As far as investing the participant’s thought process, again,
- empirical evaluation doesn’t really do that.
  - It only accesses participants performance numerically.
- Qualitative evaluation definitely does this, because it actually asks users to think out lout and describe their thought process. And really,
- predictive evaluation tries to investigate the participant’s thought process, just in a lower overhead, or lower cost kind of way.
  - It does so by having experts in usability design simulate the participant’s thought process, and comment on it from the perspective of some preset heuristics.
  - Similar to how only empirical evaluation can identify provable advantages, it’s also the only one that can provide generalizable conclusions, again because it uses numbers.
And finally, qualitative and empirical evaluations both draw conclusions from actual participants.
- This is the inverse of predictive evaluations, lack of requirement for actual users.

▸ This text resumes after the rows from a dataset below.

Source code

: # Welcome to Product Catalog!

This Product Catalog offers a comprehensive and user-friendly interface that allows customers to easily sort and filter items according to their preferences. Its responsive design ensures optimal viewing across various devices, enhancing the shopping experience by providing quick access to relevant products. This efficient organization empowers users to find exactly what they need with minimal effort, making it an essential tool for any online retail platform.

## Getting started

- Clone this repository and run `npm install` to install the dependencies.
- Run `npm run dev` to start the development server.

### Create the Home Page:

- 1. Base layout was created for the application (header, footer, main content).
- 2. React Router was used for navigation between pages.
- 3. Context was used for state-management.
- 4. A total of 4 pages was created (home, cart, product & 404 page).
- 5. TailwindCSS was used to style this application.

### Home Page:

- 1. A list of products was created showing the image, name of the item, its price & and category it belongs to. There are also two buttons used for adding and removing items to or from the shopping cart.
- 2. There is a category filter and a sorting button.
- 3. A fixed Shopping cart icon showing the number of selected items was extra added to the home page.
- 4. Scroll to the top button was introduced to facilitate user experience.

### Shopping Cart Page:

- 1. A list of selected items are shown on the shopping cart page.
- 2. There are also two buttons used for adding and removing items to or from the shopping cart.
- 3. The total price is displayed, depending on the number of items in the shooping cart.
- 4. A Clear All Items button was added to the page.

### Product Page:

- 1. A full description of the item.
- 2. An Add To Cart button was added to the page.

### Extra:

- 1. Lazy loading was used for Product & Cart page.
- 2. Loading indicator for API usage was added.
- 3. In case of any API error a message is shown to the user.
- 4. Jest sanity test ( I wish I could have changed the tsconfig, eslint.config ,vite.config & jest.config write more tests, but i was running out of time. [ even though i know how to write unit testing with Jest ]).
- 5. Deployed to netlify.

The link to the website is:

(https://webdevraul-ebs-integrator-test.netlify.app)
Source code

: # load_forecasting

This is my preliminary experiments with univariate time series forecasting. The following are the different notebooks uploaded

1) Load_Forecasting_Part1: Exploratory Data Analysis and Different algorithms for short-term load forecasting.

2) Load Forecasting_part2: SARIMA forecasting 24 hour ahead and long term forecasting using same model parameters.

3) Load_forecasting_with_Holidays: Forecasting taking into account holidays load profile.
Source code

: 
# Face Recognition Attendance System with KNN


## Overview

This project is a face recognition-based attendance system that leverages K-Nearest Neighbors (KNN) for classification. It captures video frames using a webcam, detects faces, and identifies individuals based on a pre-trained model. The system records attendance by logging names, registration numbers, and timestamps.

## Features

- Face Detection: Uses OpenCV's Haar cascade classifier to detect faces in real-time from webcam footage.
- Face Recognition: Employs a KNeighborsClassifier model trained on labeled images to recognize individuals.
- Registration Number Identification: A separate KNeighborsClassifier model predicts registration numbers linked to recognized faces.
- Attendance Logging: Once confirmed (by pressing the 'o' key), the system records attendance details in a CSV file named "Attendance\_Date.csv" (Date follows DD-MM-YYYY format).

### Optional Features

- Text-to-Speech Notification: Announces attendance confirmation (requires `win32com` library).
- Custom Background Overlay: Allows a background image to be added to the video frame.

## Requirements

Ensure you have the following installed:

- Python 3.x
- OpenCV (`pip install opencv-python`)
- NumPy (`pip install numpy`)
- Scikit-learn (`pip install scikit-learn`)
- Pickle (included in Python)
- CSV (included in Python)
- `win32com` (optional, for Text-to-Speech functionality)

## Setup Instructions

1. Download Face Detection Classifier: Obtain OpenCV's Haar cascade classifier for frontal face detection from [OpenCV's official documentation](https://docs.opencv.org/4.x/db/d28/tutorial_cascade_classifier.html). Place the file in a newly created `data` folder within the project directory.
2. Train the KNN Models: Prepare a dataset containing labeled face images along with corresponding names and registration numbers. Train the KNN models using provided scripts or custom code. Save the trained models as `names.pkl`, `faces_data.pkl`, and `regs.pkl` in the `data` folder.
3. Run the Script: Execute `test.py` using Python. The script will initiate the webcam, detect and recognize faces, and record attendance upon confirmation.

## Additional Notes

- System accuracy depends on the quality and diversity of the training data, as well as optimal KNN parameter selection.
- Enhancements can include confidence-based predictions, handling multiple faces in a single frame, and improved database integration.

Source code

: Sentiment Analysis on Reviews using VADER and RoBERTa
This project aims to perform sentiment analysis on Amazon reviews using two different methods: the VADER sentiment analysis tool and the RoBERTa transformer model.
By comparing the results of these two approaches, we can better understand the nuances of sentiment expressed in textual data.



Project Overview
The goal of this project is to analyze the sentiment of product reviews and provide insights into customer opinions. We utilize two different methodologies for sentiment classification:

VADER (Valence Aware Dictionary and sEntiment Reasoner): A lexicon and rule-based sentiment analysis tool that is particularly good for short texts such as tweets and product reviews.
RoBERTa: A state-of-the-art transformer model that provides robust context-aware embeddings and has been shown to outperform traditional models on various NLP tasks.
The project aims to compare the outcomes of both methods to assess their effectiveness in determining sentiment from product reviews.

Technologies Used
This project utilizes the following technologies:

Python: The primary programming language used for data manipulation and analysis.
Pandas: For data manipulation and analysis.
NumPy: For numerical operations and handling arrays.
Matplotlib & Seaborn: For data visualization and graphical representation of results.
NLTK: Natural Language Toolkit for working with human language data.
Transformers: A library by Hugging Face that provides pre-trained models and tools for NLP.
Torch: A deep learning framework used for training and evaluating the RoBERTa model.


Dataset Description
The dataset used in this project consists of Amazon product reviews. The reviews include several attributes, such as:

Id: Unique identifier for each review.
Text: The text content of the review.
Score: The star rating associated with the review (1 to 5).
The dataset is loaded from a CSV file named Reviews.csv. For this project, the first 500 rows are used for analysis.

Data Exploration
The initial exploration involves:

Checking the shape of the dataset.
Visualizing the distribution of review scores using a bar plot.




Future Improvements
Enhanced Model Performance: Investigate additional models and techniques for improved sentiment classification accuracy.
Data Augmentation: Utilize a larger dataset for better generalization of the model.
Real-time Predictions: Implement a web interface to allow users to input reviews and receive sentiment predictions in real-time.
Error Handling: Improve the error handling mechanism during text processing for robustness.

3.6.23 - Exploring HCI: Evaluation

To succeed in HCI, you need a good evaluation plan.
In industries like healthcare and education, that is initially going to involve getting some time with experts outside the real contexts of the task.
That’s bringing doctors, bringing in nurses, bringing in patients, and exploring their thoughts and the prototypes that you’ve designed.
In some places like education, you might be able to evaluate with real users even before the interface is ready.
But in others like healthcare, the stakes are high enough that you’ll only want real users using the interface when you’re certain of its effectiveness and reliability.
In some emerging areas that we find in multiple questions in evaluation, take on virtual reality for example, most people you encounter haven’t used virtual reality before. There’s going to be a learning curve. How are you going to determine whether the learning curve is acceptable or not? If the user runs into difficulties, how can you tell if those come from your interface, or if they’re part of the fundamental VR learning experience?
So, take a moment to brainstorm your evaluation approach for your chosen application area. What kinds of evaluations would you choose, and why?

3.6.24 - Conclusion to Evaluation

In this lesson, we’ve discussed the basics of evaluation. Evaluation is a massive topic to cover though. You could take entire classes on evaluation. Heck, you could take entire classes only on specific types of evaluation. Our goal here has been to give you enough information to know what to look into further and when. We want you to understand when to use qualitative evaluation, when to use empirical evaluation, and when to use predictive evaluation. We want you to understand within those categories, what the different options are. That way, when you’re ready to begin evaluation, you know what you should look into doing.